* **Work instruction**: Collect all lines containing the word "void" from the data.

* **Collection entries**:
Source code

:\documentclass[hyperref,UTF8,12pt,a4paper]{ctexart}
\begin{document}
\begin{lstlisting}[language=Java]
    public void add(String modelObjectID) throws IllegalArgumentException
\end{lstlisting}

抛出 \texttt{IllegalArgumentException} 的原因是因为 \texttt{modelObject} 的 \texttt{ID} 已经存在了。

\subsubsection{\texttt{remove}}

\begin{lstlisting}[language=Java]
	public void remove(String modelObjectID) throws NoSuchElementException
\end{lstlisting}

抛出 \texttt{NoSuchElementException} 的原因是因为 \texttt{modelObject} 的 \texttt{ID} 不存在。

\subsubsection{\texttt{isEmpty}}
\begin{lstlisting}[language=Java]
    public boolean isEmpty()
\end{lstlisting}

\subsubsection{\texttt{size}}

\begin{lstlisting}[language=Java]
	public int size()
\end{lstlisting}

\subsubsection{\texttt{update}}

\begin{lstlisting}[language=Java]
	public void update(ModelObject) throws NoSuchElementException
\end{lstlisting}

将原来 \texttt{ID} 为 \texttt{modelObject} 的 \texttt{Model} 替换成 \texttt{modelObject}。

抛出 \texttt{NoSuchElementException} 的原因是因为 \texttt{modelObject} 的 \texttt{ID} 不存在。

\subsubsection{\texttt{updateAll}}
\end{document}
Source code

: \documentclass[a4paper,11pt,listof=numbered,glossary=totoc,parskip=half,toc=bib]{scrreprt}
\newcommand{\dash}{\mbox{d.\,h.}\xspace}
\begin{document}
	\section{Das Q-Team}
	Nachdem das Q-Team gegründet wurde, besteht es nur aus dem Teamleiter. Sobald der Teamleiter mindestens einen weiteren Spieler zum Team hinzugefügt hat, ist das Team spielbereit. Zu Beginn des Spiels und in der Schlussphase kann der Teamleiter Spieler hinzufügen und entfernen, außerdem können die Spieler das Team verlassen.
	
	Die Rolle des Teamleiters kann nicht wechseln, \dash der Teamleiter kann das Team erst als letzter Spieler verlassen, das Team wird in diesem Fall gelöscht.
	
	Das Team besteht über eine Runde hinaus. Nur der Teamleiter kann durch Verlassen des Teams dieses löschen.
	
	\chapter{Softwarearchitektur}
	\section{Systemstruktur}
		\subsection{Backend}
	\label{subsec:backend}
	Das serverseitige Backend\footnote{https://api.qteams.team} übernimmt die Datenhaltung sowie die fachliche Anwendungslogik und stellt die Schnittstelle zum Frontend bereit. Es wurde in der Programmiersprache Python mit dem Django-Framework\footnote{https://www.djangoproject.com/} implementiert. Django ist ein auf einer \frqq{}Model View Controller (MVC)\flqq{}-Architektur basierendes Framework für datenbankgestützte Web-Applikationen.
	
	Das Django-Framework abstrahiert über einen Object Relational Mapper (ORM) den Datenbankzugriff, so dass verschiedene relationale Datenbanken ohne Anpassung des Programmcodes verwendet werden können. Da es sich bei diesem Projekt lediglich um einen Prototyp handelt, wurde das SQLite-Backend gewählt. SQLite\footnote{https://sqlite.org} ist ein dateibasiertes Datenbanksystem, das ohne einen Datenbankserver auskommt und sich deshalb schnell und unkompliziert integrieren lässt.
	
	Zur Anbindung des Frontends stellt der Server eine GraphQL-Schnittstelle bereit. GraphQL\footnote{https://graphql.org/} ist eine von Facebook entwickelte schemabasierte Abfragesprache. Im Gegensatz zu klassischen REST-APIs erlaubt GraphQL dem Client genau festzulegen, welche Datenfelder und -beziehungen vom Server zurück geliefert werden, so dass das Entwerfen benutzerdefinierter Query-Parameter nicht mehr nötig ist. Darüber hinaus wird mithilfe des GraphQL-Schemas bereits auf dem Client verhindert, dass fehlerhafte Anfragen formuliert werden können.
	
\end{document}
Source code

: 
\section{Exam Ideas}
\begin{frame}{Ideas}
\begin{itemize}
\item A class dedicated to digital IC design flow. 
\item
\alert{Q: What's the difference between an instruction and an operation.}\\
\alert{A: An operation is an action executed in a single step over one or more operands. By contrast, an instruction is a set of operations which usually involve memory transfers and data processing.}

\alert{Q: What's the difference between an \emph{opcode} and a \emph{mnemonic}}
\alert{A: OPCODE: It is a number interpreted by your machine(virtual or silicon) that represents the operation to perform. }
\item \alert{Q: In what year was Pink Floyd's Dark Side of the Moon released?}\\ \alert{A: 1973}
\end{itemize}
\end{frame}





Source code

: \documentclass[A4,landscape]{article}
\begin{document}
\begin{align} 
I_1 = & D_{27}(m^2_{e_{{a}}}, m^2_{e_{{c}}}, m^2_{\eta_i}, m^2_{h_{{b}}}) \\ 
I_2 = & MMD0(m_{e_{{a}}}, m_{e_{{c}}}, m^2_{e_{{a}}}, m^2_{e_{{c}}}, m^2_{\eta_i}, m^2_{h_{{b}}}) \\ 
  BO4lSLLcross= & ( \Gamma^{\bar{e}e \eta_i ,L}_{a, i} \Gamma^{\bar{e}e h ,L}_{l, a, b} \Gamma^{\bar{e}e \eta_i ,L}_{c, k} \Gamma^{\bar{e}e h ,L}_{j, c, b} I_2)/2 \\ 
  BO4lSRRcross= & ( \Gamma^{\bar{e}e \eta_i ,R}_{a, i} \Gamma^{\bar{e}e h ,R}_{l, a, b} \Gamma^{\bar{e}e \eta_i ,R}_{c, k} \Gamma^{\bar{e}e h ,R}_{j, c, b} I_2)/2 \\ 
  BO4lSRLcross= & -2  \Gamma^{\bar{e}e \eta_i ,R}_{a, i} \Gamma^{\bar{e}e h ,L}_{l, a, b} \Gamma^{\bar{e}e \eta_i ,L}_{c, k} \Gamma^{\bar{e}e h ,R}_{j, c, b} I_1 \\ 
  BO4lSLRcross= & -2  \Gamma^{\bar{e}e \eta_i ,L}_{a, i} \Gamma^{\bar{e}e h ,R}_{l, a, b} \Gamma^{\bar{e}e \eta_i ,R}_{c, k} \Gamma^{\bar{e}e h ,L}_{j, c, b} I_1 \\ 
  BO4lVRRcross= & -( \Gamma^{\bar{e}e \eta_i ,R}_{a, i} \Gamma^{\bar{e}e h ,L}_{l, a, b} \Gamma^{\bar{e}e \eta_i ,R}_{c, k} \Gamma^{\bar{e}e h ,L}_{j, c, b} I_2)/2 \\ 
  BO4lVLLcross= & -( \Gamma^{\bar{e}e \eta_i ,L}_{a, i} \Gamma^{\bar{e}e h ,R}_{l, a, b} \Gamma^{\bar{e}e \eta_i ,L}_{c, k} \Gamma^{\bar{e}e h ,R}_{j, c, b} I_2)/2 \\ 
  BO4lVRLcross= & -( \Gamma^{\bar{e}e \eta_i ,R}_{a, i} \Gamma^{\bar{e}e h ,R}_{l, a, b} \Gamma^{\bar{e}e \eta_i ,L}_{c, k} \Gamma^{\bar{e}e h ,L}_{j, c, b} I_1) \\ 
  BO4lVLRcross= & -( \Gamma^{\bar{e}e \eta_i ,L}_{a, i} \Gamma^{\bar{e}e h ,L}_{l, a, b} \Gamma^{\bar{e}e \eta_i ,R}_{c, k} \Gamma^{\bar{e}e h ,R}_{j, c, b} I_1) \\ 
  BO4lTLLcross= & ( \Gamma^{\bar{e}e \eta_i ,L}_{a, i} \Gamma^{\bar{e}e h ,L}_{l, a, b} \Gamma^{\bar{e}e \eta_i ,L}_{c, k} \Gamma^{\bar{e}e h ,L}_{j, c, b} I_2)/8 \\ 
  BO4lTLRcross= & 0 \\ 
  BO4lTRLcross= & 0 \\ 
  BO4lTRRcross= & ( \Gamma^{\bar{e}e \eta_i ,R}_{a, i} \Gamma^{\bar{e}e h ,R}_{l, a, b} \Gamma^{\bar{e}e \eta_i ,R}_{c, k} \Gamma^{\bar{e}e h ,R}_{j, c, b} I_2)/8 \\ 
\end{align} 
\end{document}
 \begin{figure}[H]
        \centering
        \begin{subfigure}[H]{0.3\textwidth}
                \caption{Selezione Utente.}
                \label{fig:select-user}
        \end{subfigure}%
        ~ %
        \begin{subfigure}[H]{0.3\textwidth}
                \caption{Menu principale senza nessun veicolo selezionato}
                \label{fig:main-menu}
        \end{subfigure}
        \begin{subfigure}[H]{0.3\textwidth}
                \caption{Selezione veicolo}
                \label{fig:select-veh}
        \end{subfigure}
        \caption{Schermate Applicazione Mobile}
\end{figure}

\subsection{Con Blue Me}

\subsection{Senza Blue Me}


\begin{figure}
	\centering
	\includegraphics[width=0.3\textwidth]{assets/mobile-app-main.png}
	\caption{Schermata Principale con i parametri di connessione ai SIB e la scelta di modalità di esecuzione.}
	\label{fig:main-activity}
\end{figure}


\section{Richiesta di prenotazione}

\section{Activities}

* **Exercise solution**:
    public void add(String modelObjectID) throws IllegalArgumentException
	public void remove(String modelObjectID) throws NoSuchElementException
	public void update(ModelObject) throws NoSuchElementException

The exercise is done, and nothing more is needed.